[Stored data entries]
* * * * * * *
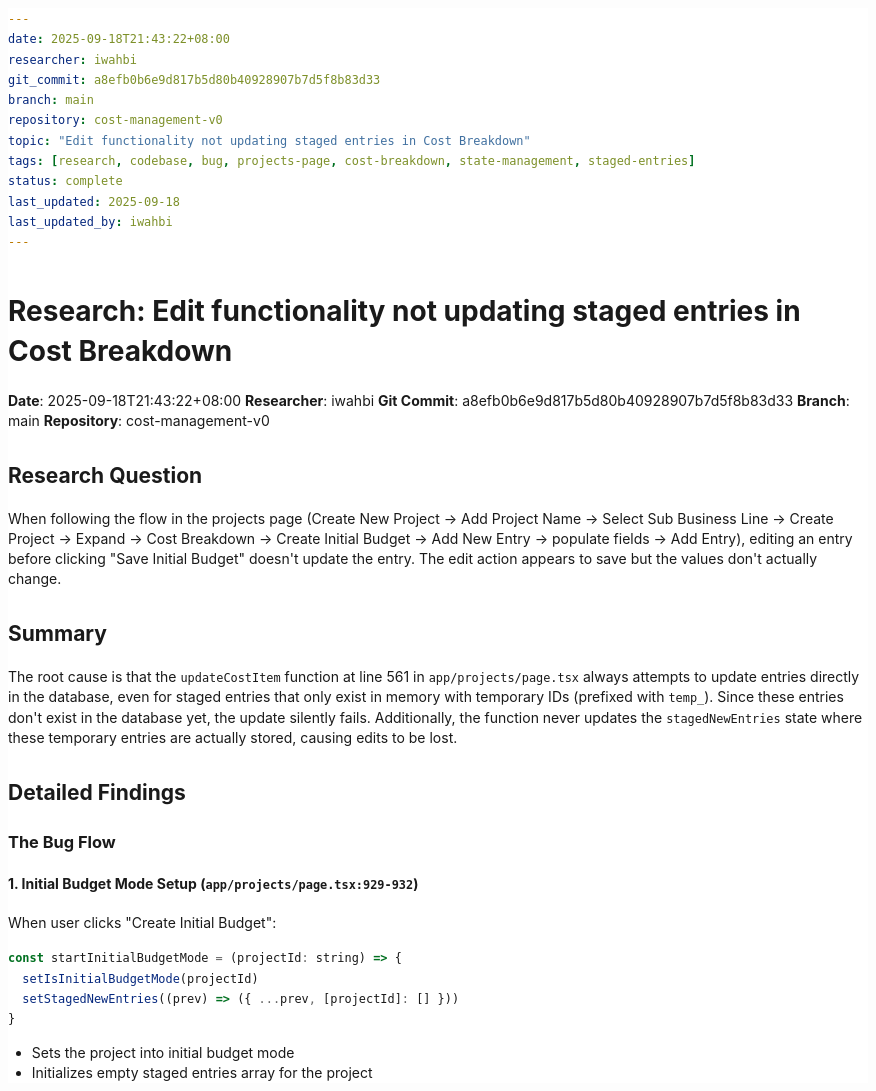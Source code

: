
```yaml
---
date: 2025-09-18T21:43:22+08:00
researcher: iwahbi
git_commit: a8efb0b6e9d817b5d80b40928907b7d5f8b83d33
branch: main
repository: cost-management-v0
topic: "Edit functionality not updating staged entries in Cost Breakdown"
tags: [research, codebase, bug, projects-page, cost-breakdown, state-management, staged-entries]
status: complete
last_updated: 2025-09-18
last_updated_by: iwahbi
---
```


# Research: Edit functionality not updating staged entries in Cost Breakdown

**Date**: 2025-09-18T21:43:22+08:00
**Researcher**: iwahbi
**Git Commit**: a8efb0b6e9d817b5d80b40928907b7d5f8b83d33
**Branch**: main
**Repository**: cost-management-v0

## Research Question
When following the flow in the projects page (Create New Project → Add Project Name → Select Sub Business Line → Create Project → Expand → Cost Breakdown → Create Initial Budget → Add New Entry → populate fields → Add Entry), editing an entry before clicking "Save Initial Budget" doesn't update the entry. The edit action appears to save but the values don't actually change.

## Summary
The root cause is that the `updateCostItem` function at line 561 in `app/projects/page.tsx` always attempts to update entries directly in the database, even for staged entries that only exist in memory with temporary IDs (prefixed with `temp_`). Since these entries don't exist in the database yet, the update silently fails. Additionally, the function never updates the `stagedNewEntries` state where these temporary entries are actually stored, causing edits to be lost.

## Detailed Findings

### The Bug Flow

#### 1. Initial Budget Mode Setup (`app/projects/page.tsx:929-932`)
When user clicks "Create Initial Budget":
```javascript
const startInitialBudgetMode = (projectId: string) => {
  setIsInitialBudgetMode(projectId)
  setStagedNewEntries((prev) => ({ ...prev, [projectId]: [] }))
}
```
- Sets the project into initial budget mode
- Initializes empty staged entries array for the project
* * * * * * *
[Problem requirements] Restating the data word for word is the task, and pictures are to be omitted.

[Task solution]
Source code

:
```yaml
---
date: 2025-09-18T21:43:22+08:00
researcher: iwahbi
git_commit: a8efb0b6e9d817b5d80b40928907b7d5f8b83d33
branch: main
repository: cost-management-v0
topic: "Edit functionality not updating staged entries in Cost Breakdown"
tags: [research, codebase, bug, projects-page, cost-breakdown, state-management, staged-entries]
status: complete
last_updated: 2025-09-18
last_updated_by: iwahbi
---
```


# Research: Edit functionality not updating staged entries in Cost Breakdown

**Date**: 2025-09-18T21:43:22+08:00
**Researcher**: iwahbi
**Git Commit**: a8efb0b6e9d817b5d80b40928907b7d5f8b83d33
**Branch**: main
**Repository**: cost-management-v0

## Research Question
When following the flow in the projects page (Create New Project → Add Project Name → Select Sub Business Line → Create Project → Expand → Cost Breakdown → Create Initial Budget → Add New Entry → populate fields → Add Entry), editing an entry before clicking "Save Initial Budget" doesn't update the entry. The edit action appears to save but the values don't actually change.

## Summary
The root cause is that the `updateCostItem` function at line 561 in `app/projects/page.tsx` always attempts to update entries directly in the database, even for staged entries that only exist in memory with temporary IDs (prefixed with `temp_`). Since these entries don't exist in the database yet, the update silently fails. Additionally, the function never updates the `stagedNewEntries` state where these temporary entries are actually stored, causing edits to be lost.

## Detailed Findings

### The Bug Flow

#### 1. Initial Budget Mode Setup (`app/projects/page.tsx:929-932`)
When user clicks "Create Initial Budget":
```javascript
const startInitialBudgetMode = (projectId: string) => {
  setIsInitialBudgetMode(projectId)
  setStagedNewEntries((prev) => ({ ...prev, [projectId]: [] }))
}
```
- Sets the project into initial budget mode
- Initializes empty staged entries array for the project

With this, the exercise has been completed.